■ **Your instructions**:
In the records that follow, find the line with "Retrieve lead activities |"; from there, retype every line exactly through the line with "update companies |", which also belongs to the answer.

*** Opening The input ***

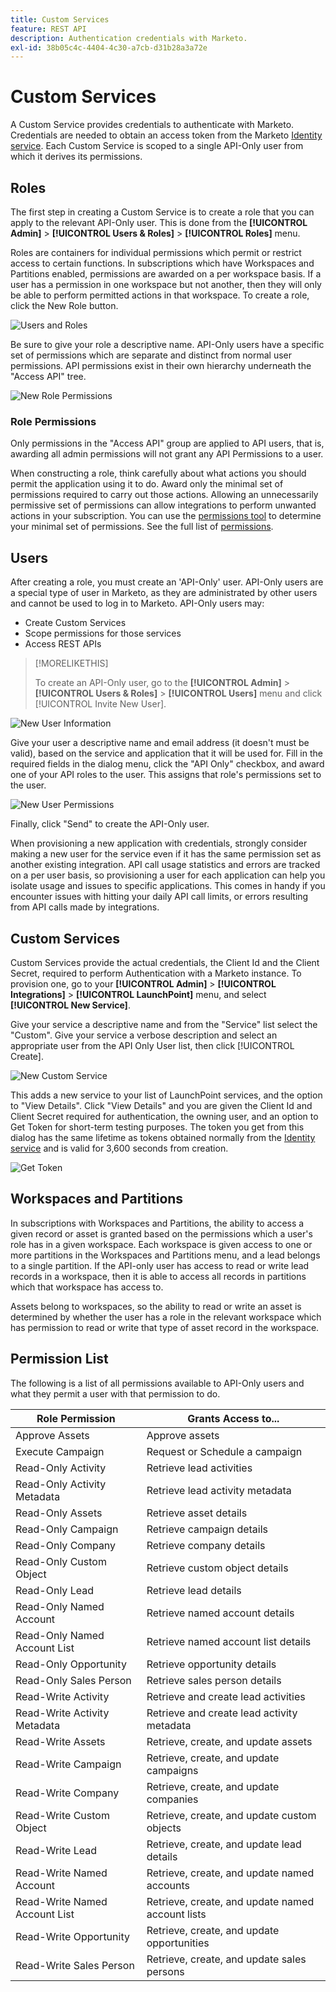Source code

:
 ```yaml
---
title: Custom Services
feature: REST API
description: Authentication credentials with Marketo.
exl-id: 38b05c4c-4404-4c30-a7cb-d31b28a3a72e
---
```

# Custom Services

A Custom Service provides credentials to authenticate with Marketo. Credentials are needed to obtain an access token from the Marketo [Identity service](https://developer.adobe.com/marketo-apis/api/identity/#tag/Identity/operation/identityUsingGET). Each Custom Service is scoped to a single API-Only user from which it derives its permissions.

## Roles

The first step in creating a Custom Service is to create a role that you can apply to the relevant API-Only user. This is done from the **[!UICONTROL Admin]** > **[!UICONTROL Users & Roles]** > **[!UICONTROL Roles]** menu.

Roles are containers for individual permissions which permit or restrict access to certain functions. In subscriptions which have Workspaces and Partitions enabled, permissions are awarded on a per workspace basis. If a user has a permission in one workspace but not another, then they will only be able to perform permitted actions in that workspace. To create a role, click the New Role button.

![Users and Roles](assets/admin-users-and-roles-roles.png)

Be sure to give your role a descriptive name. API-Only users have a specific set of permissions which are separate and distinct from normal user permissions. API permissions exist in their own hierarchy underneath the "Access API" tree.

![New Role Permissions](assets/new-role-access-api-permissions.png)

### Role Permissions

Only permissions in the "Access API" group are applied to API users, that is, awarding all admin permissions will not grant any API Permissions to a user.

When constructing a role, think carefully about what actions you should permit the application using it to do. Award only the minimal set of permissions required to carry out those actions. Allowing an unnecessarily permissive set of permissions can allow integrations to perform unwanted actions in your subscription. You can use the [permissions tool](endpoint-reference.md) to determine your minimal set of permissions. See the full list of [permissions](#permission_list).

## Users

After creating a role, you must create an 'API-Only' user. API-Only users are a special type of user in Marketo, as they are administrated by other users and cannot be used to log in to Marketo. API-Only users may:

- Create Custom Services
- Scope permissions for those services
- Access REST APIs

>[!MORELIKETHIS]
>
>To create an API-Only user, go to the **[!UICONTROL Admin]** > **[!UICONTROL Users & Roles]** > **[!UICONTROL Users]** menu and click [!UICONTROL Invite New User].

![New User Information](assets/new-user-info.png)

Give your user a descriptive name and email address (it doesn't must be valid), based on the service and application that it will be used for. Fill in the required fields in the dialog menu, click the "API Only" checkbox, and award one of your API roles to the user. This assigns that role's permissions set to the user.

![New User Permissions](assets/new-user-permissions.png)

Finally, click "Send" to create the API-Only user.

When provisioning a new application with credentials, strongly consider making a new user for the service even if it has the same permission set as another existing integration. API call usage statistics and errors are tracked on a per user basis, so provisioning a user for each application can help you isolate usage and issues to specific applications. This comes in handy if you encounter issues with hitting your daily API call limits, or errors resulting from API calls made by integrations.

## Custom Services

Custom Services provide the actual credentials, the Client Id and the Client Secret, required to perform Authentication with a Marketo instance. To provision one, go to your **[!UICONTROL Admin]** > **[!UICONTROL Integrations]** > **[!UICONTROL LaunchPoint]** menu, and select **[!UICONTROL New Service]**.

Give your service a descriptive name and from the "Service" list select the "Custom". Give your service a verbose description and select an appropriate user from the API Only User list, then click [!UICONTROL Create].

![New Custom Service](assets/admin-launchpoint-new-service.png)

This adds a new service to your list of LaunchPoint services, and the option to "View Details". Click "View Details" and you are given the Client Id and Client Secret required for authentication, the owning user, and an option to Get Token for short-term testing purposes. The token you get from this dialog has the same lifetime as tokens obtained normally from the [Identity service](https://developer.adobe.com/marketo-apis/api/identity/#tag/Identity/operation/identityUsingGET) and is valid for 3,600 seconds from creation.

![Get Token](assets/get-token.png)

## Workspaces and Partitions

In subscriptions with Workspaces and Partitions, the ability to access a given record or asset is granted based on the permissions which a user's role has in a given workspace. Each workspace is given access to one or more partitions in the Workspaces and Partitions menu, and a lead belongs to a single partition. If the API-only user has access to read or write lead records in a workspace, then it is able to access all records in partitions which that workspace has access to.

Assets belong to workspaces, so the ability to read or write an asset is determined by whether the user has a role in the relevant workspace which has permission to read or write that type of asset record in the workspace.

## Permission List

The following is a list of all permissions available to API-Only users and what they permit a user with that permission to do.

| Role Permission | Grants Access to... |
| --- | --- |
| Approve Assets | Approve assets |
| Execute Campaign | Request or Schedule a campaign |
| Read-Only Activity | Retrieve lead activities |
| Read-Only Activity Metadata | Retrieve lead activity metadata |
| Read-Only Assets | Retrieve asset details |
| Read-Only Campaign | Retrieve campaign details |
| Read-Only Company | Retrieve company details |
| Read-Only Custom Object | Retrieve custom object details |
| Read-Only Lead | Retrieve lead details |
| Read-Only Named Account | Retrieve named account details |
| Read-Only Named Account List | Retrieve named account list details |
| Read-Only Opportunity | Retrieve opportunity details |
| Read-Only Sales Person | Retrieve sales person details |
| Read-Write Activity | Retrieve and create lead activities |
| Read-Write Activity Metadata | Retrieve and create lead activity metadata |
| Read-Write Assets | Retrieve, create, and update assets |
| Read-Write Campaign | Retrieve, create, and update campaigns |
| Read-Write Company | Retrieve, create, and update companies |
| Read-Write Custom Object | Retrieve, create, and update custom objects |
| Read-Write Lead | Retrieve, create, and update lead details |
| Read-Write Named Account | Retrieve, create, and update named accounts |
| Read-Write Named Account List | Retrieve, create, and update named account lists |
| Read-Write Opportunity | Retrieve, create, and update opportunities |
| Read-Write Sales Person | Retrieve, create, and update sales persons |
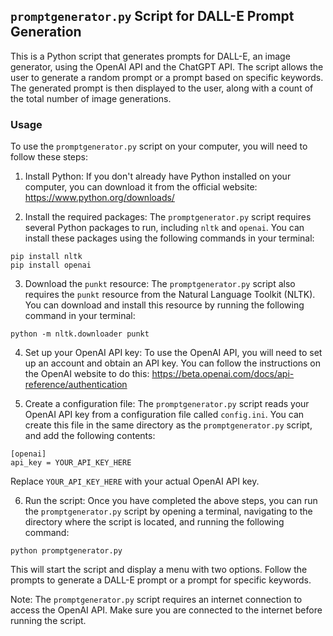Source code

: ## `promptgenerator.py` Script for DALL-E Prompt Generation

This is a Python script that generates prompts for DALL-E, an image generator, using the OpenAI API and the ChatGPT API. The script allows the user to generate a random prompt or a prompt based on specific keywords. The generated prompt is then displayed to the user, along with a count of the total number of image generations.

### Usage

To use the `promptgenerator.py` script on your computer, you will need to follow these steps:

1. Install Python: If you don't already have Python installed on your computer, you can download it from the official website: https://www.python.org/downloads/

2. Install the required packages: The `promptgenerator.py` script requires several Python packages to run, including `nltk` and `openai`. You can install these packages using the following commands in your terminal:

```
pip install nltk
pip install openai
```

3. Download the `punkt` resource: The `promptgenerator.py` script also requires the `punkt` resource from the Natural Language Toolkit (NLTK). You can download and install this resource by running the following command in your terminal:

```
python -m nltk.downloader punkt
```

4. Set up your OpenAI API key: To use the OpenAI API, you will need to set up an account and obtain an API key. You can follow the instructions on the OpenAI website to do this: https://beta.openai.com/docs/api-reference/authentication

5. Create a configuration file: The `promptgenerator.py` script reads your OpenAI API key from a configuration file called `config.ini`. You can create this file in the same directory as the `promptgenerator.py` script, and add the following contents:

```
[openai]
api_key = YOUR_API_KEY_HERE
```

Replace `YOUR_API_KEY_HERE` with your actual OpenAI API key.

6. Run the script: Once you have completed the above steps, you can run the `promptgenerator.py` script by opening a terminal, navigating to the directory where the script is located, and running the following command:

```
python promptgenerator.py
```

This will start the script and display a menu with two options. Follow the prompts to generate a DALL-E prompt or a prompt for specific keywords.

Note: The `promptgenerator.py` script requires an internet connection to access the OpenAI API. Make sure you are connected to the internet before running the script.

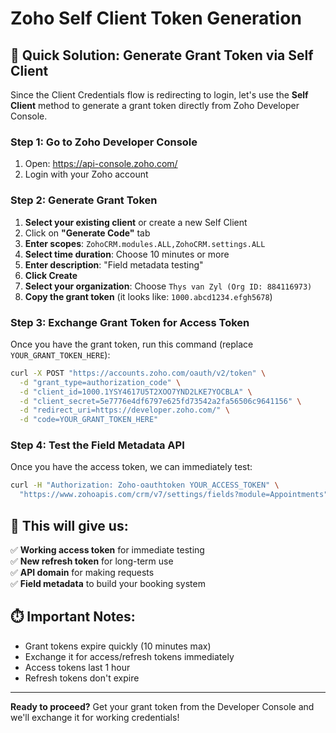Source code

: # Zoho Self Client Token Generation

## 🎯 Quick Solution: Generate Grant Token via Self Client

Since the Client Credentials flow is redirecting to login, let's use the **Self Client** method to generate a grant token directly from Zoho Developer Console.

### Step 1: Go to Zoho Developer Console

1. Open: https://api-console.zoho.com/
2. Login with your Zoho account

### Step 2: Generate Grant Token

1. **Select your existing client** or create a new Self Client
2. Click on **"Generate Code"** tab
3. **Enter scopes**: `ZohoCRM.modules.ALL,ZohoCRM.settings.ALL`
4. **Select time duration**: Choose 10 minutes or more
5. **Enter description**: "Field metadata testing"
6. **Click Create**
7. **Select your organization**: Choose `Thys van Zyl (Org ID: 884116973)`
8. **Copy the grant token** (it looks like: `1000.abcd1234.efgh5678`)

### Step 3: Exchange Grant Token for Access Token

Once you have the grant token, run this command (replace `YOUR_GRANT_TOKEN_HERE`):

```bash
curl -X POST "https://accounts.zoho.com/oauth/v2/token" \
  -d "grant_type=authorization_code" \
  -d "client_id=1000.1YSY4617U5T2XOO7YND2LKE7YOCBLA" \
  -d "client_secret=5e7776e4df6797e625fd73542a2fa56506c9641156" \
  -d "redirect_uri=https://developer.zoho.com/" \
  -d "code=YOUR_GRANT_TOKEN_HERE"
```

### Step 4: Test the Field Metadata API

Once you have the access token, we can immediately test:

```bash
curl -H "Authorization: Zoho-oauthtoken YOUR_ACCESS_TOKEN" \
  "https://www.zohoapis.com/crm/v7/settings/fields?module=Appointments"
```

## 🚀 This will give us:

✅ **Working access token** for immediate testing  
✅ **New refresh token** for long-term use  
✅ **API domain** for making requests  
✅ **Field metadata** to build your booking system  

## ⏱️ Important Notes:

- Grant tokens expire quickly (10 minutes max)
- Exchange it for access/refresh tokens immediately
- Access tokens last 1 hour
- Refresh tokens don't expire

---

**Ready to proceed?** Get your grant token from the Developer Console and we'll exchange it for working credentials! 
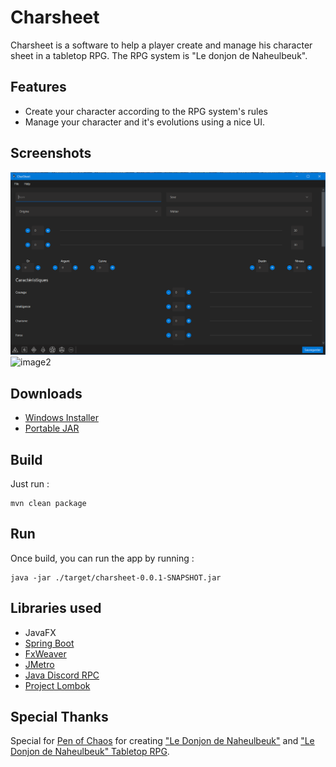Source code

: # Charsheet

Charsheet is a software to help a player create and manage his character sheet in a tabletop RPG. The RPG system is "Le donjon de Naheulbeuk".

## Features

* Create your character according to the RPG system's rules 
* Manage your character and it's evolutions using a nice UI.

## Screenshots

![image1](https://github.com/Ombrelin/charsheet/blob/master/screenshots/2020-05-15%2014_40_50-CharSheet.png?raw=true)
![image2](https://github.com/Ombrelin/charsheet/blob/master/screenshots/2020-05-15%2014_41_12-charsheet%20%E2%80%93%20README.md%20IntelliJ%20IDEA.png?raw=true)

## Downloads

* [Windows Installer](https://github.com/Ombrelin/charsheet/releases/download/1/charsheet-setup.exe)
* [Portable JAR](https://github.com/Ombrelin/charsheet/releases/download/1/charsheet-0.0.1-SNAPSHOT.jar)

## Build

Just run :

```
mvn clean package
```

## Run 

Once build, you can run the app by running :

```
java -jar ./target/charsheet-0.0.1-SNAPSHOT.jar
```

## Libraries used

- JavaFX
- [Spring Boot](https://github.com/spring-projects/spring-boot)
- [FxWeaver](https://github.com/rgielen/javafx-weaver)
- [JMetro](https://github.com/JFXtras/jfxtras-styles)
- [Java Discord RPC](https://github.com/MinnDevelopment/java-discord-rpc)
- [Project Lombok](https://github.com/rzwitserloot/lombok)

## Special Thanks

Special for [Pen of Chaos](http://www.penofchaos.com/) for creating ["Le Donjon de Naheulbeuk"](http://www.penofchaos.com/warham/donjon.htm) and ["Le Donjon de Naheulbeuk" Tabletop RPG](https://www.naheulbeuk.com/).
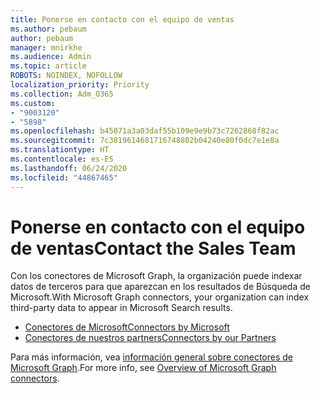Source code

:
 ```yaml
---
title: Ponerse en contacto con el equipo de ventas
ms.author: pebaum
author: pebaum
manager: mnirkhe
ms.audience: Admin
ms.topic: article
ROBOTS: NOINDEX, NOFOLLOW
localization_priority: Priority
ms.collection: Adm_O365
ms.custom:
- "9003120"
- "5898"
ms.openlocfilehash: b45071a3a03daf55b109e9e9b73c7262868f82ac
ms.sourcegitcommit: 7c3819614681716748802b04240e80f0dc7e1e8a
ms.translationtype: HT
ms.contentlocale: es-ES
ms.lasthandoff: 06/24/2020
ms.locfileid: "44867465"
---
```

# <a name="contact-the-sales-team"></a><span data-ttu-id="a63b0-102">Ponerse en contacto con el equipo de ventas</span><span class="sxs-lookup"><span data-stu-id="a63b0-102">Contact the Sales Team</span></span>

<span data-ttu-id="a63b0-103">Con los conectores de Microsoft Graph, la organización puede indexar datos de terceros para que aparezcan en los resultados de Búsqueda de Microsoft.</span><span class="sxs-lookup"><span data-stu-id="a63b0-103">With Microsoft Graph connectors, your organization can index third-party data to appear in Microsoft Search results.</span></span>

- [<span data-ttu-id="a63b0-104">Conectores de Microsoft</span><span class="sxs-lookup"><span data-stu-id="a63b0-104">Connectors by Microsoft</span></span>](https://docs.microsoft.com/microsoftsearch/connectors-gallery#Microsoft)
- [<span data-ttu-id="a63b0-105">Conectores de nuestros partners</span><span class="sxs-lookup"><span data-stu-id="a63b0-105">Connectors by our Partners</span></span>](https://docs.microsoft.com/microsoftsearch/connectors-gallery#Partners)

<span data-ttu-id="a63b0-106">Para más información, vea [información general sobre conectores de Microsoft Graph](https://docs.microsoft.com/microsoftsearch/connectors-overview).</span><span class="sxs-lookup"><span data-stu-id="a63b0-106">For more info, see [Overview of Microsoft Graph connectors](https://docs.microsoft.com/microsoftsearch/connectors-overview).</span></span>
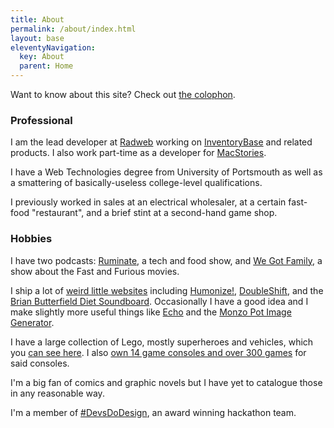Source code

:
```yaml
---
title: About
permalink: /about/index.html
layout: base
eleventyNavigation:
  key: About
  parent: Home
---
```


Want to know about this site? Check out [the colophon](/about/colophon).

### Professional

I am the lead developer at [Radweb](https://radweb.com) working on [InventoryBase](http://inventorybase.com/) and related products. I also work part-time as a developer for [MacStories](https://www.macstories.net).

I have a Web Technologies degree from University of Portsmouth as well as a smattering of basically-useless college-level qualifications.

I previously worked in sales at an electrical wholesaler, at a certain fast-food "restaurant", and a brief stint at a second-hand game shop.

### Hobbies

I have two podcasts: [Ruminate](https://ruminatepodcast.com), a tech and food show, and [We Got Family](https://wegot.family), a show about the Fast and Furious movies.

I ship a lot of [weird little websites](/projects) including [Humonize!](https://hum.rknight.me/), [DoubleShift](https://doubleshift.rknight.me/), and the [Brian Butterfield Diet Soundboard](https://treatday.rknight.me/). Occasionally I have a good idea and I make slightly more useful things like [Echo](https://echo.rknight.me/) and the [Monzo Pot Image Generator](https://potimages.rknight.me/).

I have a large collection of Lego, mostly superheroes and vehicles, which you [can see here](/collections/lego). I also [own 14 game consoles and over 300 games](/collections/games) for said consoles.

I'm a big fan of comics and graphic novels but I have yet to catalogue those in any reasonable way.

I'm a member of [#DevsDoDesign](http://devsdodesign.com), an award winning hackathon team.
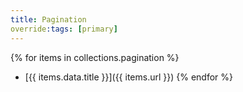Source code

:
 ```yaml
---
title: Pagination
override:tags: [primary]
---
```

{% for items in collections.pagination %}
- [{{ items.data.title }}]({{ items.url }})
{% endfor %}
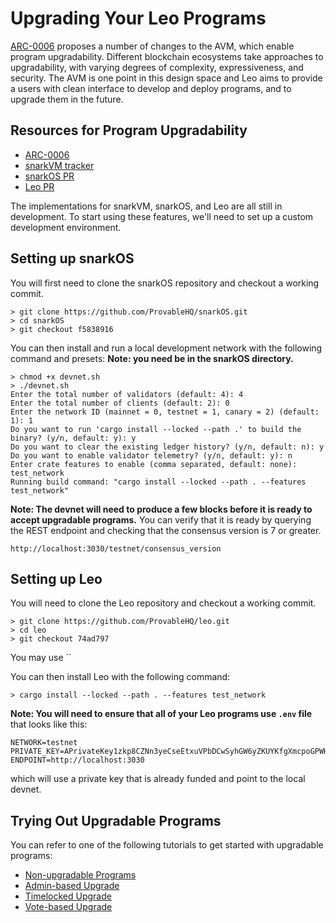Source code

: # Upgrading Your Leo Programs

[ARC-0006](https://github.com/ProvableHQ/ARCs/discussions/94) proposes a number of changes to the AVM, which enable program upgradability.
Different blockchain ecosystems take approaches to upgradability, with varying degrees of complexity, expressiveness, and security.
The AVM is one point in this design space and Leo aims to provide a users with clean interface to develop and deploy programs, and to upgrade them in the future.

## Resources for Program Upgradability

- [ARC-0006](https://github.com/ProvableHQ/ARCs/discussions/94)
- [snarkVM tracker](https://github.com/ProvableHQ/snarkVM/issues/2654)
- [snarkOS PR](https://github.com/ProvableHQ/snarkOS/pull/3638)
- [Leo PR](https://github.com/ProvableHQ/leo/pull/28593)

The implementations for snarkVM, snarkOS, and Leo are all still in development.
To start using these features, we'll need to set up a custom development environment.

## Setting up snarkOS

You will first need to clone the snarkOS repository and checkout a working commit.
``` 
> git clone https://github.com/ProvableHQ/snarkOS.git
> cd snarkOS
> git checkout f5838916
```

You can then install and run a local development network with the following command and presets:
**Note: you need be in the snarkOS directory.**
``` 
> chmod +x devnet.sh
> ./devnet.sh
Enter the total number of validators (default: 4): 4
Enter the total number of clients (default: 2): 0
Enter the network ID (mainnet = 0, testnet = 1, canary = 2) (default: 1): 1
Do you want to run 'cargo install --locked --path .' to build the binary? (y/n, default: y): y
Do you want to clear the existing ledger history? (y/n, default: n): y
Do you want to enable validator telemetry? (y/n, default: y): n
Enter crate features to enable (comma separated, default: none): test_network
Running build command: "cargo install --locked --path . --features test_network"
```

**Note: The devnet will need to produce a few blocks before it is ready to accept upgradable programs.**
You can verify that it is ready by querying the REST endpoint and checking that the consensus version is 7 or greater.
```
http://localhost:3030/testnet/consensus_version
```


## Setting up Leo

You will need to clone the Leo repository and checkout a working commit.
```
> git clone https://github.com/ProvableHQ/leo.git
> cd leo
> git checkout 74ad797 
```
You may use ``

You can then install Leo with the following command:
```
> cargo install --locked --path . --features test_network
```

**Note: You will need to ensure that all of your Leo programs use `.env` file** that looks like this:
```
NETWORK=testnet
PRIVATE_KEY=APrivateKey1zkp8CZNn3yeCseEtxuVPbDCwSyhGW6yZKUYKfgXmcpoGPWH
ENDPOINT=http://localhost:3030
```
which will use a private key that is already funded and point to the local devnet.

## Trying Out Upgradable Programs

You can refer to one of the following tutorials to get started with upgradable programs:
- [Non-upgradable Programs](01_noupgrade.md)
- [Admin-based Upgrade](02_admin.md)
- [Timelocked Upgrade](03_timelock.md)
- [Vote-based Upgrade](04_vote.md)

*** Closing The input ***

■ **The completed task**:
| Read-Only Activity | Retrieve lead activities |
| Read-Only Activity Metadata | Retrieve lead activity metadata |
| Read-Only Assets | Retrieve asset details |
| Read-Only Campaign | Retrieve campaign details |
| Read-Only Company | Retrieve company details |
| Read-Only Custom Object | Retrieve custom object details |
| Read-Only Lead | Retrieve lead details |
| Read-Only Named Account | Retrieve named account details |
| Read-Only Named Account List | Retrieve named account list details |
| Read-Only Opportunity | Retrieve opportunity details |
| Read-Only Sales Person | Retrieve sales person details |
| Read-Write Activity | Retrieve and create lead activities |
| Read-Write Activity Metadata | Retrieve and create lead activity metadata |
| Read-Write Assets | Retrieve, create, and update assets |
| Read-Write Campaign | Retrieve, create, and update campaigns |
| Read-Write Company | Retrieve, create, and update companies |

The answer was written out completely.